Tally the lines below that contain the word "generates". Only the total should be given.

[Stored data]
Start of Block

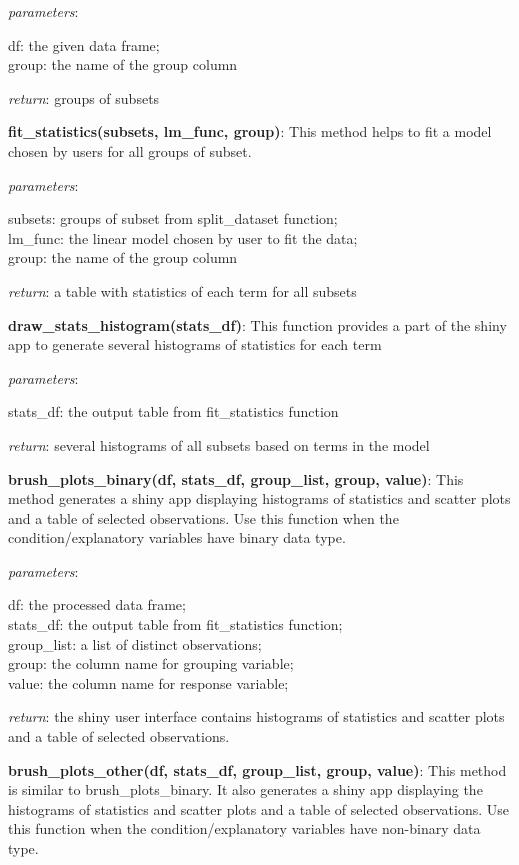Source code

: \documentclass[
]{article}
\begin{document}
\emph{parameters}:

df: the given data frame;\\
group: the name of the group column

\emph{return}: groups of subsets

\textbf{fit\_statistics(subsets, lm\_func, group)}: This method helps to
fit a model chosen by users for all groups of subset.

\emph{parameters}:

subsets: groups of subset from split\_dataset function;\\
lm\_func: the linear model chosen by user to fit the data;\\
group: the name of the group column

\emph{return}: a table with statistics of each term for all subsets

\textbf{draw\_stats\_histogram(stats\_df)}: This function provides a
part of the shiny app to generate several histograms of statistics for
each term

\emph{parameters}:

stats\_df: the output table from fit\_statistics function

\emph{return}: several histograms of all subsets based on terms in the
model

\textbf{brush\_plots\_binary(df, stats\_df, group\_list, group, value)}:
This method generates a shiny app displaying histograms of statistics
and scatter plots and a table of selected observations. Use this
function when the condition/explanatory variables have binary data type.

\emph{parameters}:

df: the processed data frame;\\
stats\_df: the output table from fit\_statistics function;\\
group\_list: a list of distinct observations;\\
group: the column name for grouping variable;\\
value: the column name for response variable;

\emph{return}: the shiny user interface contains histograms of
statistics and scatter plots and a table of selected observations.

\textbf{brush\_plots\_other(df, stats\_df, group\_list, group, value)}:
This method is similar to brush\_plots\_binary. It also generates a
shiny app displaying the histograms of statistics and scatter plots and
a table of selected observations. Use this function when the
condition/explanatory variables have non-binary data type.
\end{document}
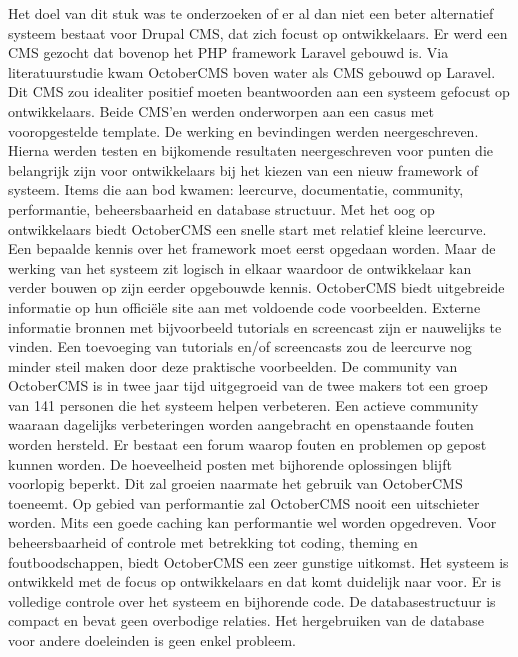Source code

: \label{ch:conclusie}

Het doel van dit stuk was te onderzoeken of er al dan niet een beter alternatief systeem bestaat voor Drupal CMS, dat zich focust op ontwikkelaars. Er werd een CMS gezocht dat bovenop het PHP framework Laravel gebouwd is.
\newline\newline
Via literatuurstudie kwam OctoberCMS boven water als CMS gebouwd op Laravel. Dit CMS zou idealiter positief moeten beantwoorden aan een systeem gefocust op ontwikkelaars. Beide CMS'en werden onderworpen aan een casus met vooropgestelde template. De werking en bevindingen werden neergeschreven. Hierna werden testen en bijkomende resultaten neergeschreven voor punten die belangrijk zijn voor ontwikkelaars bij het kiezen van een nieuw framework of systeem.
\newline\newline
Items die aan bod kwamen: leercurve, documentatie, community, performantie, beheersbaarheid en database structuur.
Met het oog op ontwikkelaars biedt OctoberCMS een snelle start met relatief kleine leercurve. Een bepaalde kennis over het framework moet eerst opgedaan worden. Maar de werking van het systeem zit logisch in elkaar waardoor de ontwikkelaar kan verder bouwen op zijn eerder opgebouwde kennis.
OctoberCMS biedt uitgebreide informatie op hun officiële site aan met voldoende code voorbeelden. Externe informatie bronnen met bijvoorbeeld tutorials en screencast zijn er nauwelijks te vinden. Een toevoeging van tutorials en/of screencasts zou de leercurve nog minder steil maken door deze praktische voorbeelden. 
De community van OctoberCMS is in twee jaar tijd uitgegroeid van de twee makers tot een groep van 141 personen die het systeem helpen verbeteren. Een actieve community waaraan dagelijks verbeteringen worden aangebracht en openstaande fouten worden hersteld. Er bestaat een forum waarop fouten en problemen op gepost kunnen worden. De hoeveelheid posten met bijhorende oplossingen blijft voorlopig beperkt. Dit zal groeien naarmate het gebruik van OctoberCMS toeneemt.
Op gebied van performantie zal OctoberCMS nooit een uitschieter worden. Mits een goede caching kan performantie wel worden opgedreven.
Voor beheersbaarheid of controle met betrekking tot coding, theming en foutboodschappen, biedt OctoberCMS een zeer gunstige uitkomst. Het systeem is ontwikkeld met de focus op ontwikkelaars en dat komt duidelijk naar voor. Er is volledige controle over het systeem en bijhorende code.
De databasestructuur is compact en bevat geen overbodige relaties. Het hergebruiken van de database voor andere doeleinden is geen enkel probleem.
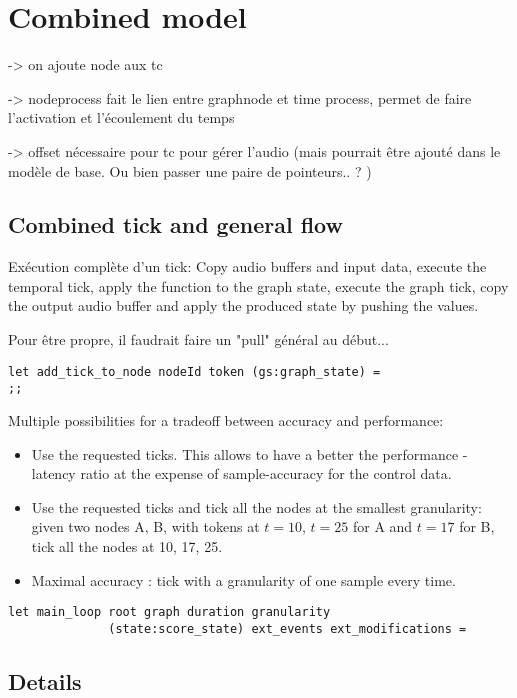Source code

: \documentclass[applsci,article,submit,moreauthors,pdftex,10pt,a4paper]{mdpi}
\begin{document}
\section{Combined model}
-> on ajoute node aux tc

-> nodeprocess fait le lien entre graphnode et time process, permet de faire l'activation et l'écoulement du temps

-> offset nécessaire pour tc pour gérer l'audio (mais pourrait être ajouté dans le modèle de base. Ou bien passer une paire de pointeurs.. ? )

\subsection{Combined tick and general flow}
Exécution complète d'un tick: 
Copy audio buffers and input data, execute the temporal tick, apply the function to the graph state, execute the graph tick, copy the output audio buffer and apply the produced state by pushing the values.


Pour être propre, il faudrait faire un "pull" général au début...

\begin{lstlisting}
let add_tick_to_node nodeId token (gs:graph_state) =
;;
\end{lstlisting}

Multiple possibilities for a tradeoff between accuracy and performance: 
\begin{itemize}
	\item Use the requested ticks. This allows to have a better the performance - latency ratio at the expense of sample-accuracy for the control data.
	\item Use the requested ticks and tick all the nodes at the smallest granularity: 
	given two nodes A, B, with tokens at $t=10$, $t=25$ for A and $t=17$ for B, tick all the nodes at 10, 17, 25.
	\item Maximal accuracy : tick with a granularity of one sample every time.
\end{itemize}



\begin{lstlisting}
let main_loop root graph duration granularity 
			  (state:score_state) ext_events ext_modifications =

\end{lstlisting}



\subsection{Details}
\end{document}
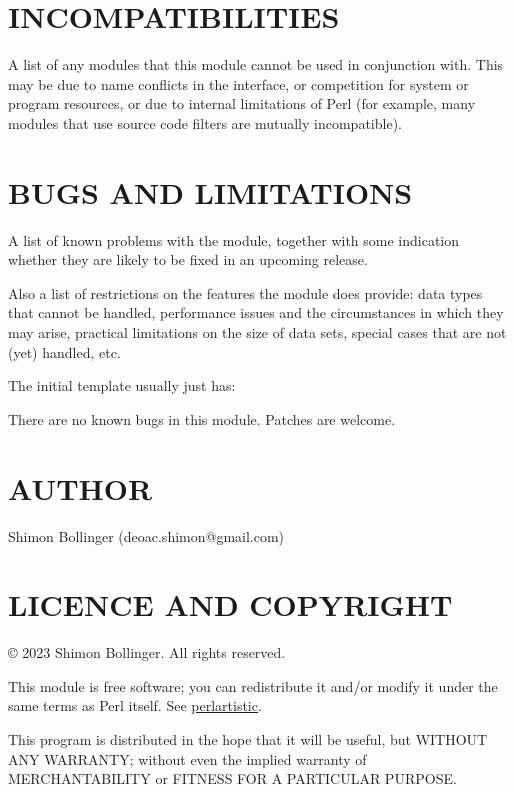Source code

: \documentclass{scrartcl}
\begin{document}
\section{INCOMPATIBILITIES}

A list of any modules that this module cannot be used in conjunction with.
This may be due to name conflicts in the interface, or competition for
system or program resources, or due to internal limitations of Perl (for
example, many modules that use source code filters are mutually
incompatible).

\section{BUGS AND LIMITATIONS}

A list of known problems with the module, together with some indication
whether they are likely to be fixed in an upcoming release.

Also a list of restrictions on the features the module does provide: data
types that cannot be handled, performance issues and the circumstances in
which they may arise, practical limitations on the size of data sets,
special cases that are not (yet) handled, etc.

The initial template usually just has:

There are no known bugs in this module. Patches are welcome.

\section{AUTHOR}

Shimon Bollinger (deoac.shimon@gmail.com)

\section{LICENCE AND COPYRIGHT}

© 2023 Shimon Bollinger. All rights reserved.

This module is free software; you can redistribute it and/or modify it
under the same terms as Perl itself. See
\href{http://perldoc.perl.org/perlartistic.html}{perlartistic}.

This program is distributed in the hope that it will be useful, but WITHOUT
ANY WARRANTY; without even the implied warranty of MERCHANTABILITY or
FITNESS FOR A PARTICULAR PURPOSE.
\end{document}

End of Block
Start of Block

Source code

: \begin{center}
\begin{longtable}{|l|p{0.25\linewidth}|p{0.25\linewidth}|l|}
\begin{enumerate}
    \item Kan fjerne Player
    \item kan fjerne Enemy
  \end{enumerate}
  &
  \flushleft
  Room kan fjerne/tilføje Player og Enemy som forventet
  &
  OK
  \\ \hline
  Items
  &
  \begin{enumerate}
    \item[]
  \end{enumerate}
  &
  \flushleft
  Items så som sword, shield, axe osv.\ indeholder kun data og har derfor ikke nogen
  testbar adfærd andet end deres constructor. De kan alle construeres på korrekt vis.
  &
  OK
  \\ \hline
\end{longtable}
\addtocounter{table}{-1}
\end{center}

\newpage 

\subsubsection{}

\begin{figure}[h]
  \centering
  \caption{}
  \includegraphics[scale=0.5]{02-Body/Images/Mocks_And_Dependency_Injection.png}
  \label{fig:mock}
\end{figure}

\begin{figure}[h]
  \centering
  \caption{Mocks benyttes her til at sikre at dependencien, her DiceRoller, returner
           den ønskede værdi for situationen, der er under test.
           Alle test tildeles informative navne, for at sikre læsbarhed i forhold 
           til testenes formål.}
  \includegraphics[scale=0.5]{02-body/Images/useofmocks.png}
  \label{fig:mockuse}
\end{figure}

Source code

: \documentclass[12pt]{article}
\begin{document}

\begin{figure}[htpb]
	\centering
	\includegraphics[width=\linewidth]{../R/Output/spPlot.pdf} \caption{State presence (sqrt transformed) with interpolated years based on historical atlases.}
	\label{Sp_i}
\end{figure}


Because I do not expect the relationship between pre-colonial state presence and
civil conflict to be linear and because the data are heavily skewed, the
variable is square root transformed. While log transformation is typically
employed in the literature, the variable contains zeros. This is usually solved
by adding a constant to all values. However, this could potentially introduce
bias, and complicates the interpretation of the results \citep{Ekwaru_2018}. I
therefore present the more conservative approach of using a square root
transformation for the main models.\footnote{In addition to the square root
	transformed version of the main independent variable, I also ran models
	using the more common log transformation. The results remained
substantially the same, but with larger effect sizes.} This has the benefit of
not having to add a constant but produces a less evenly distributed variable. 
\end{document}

End of Block

* [Task output]: 2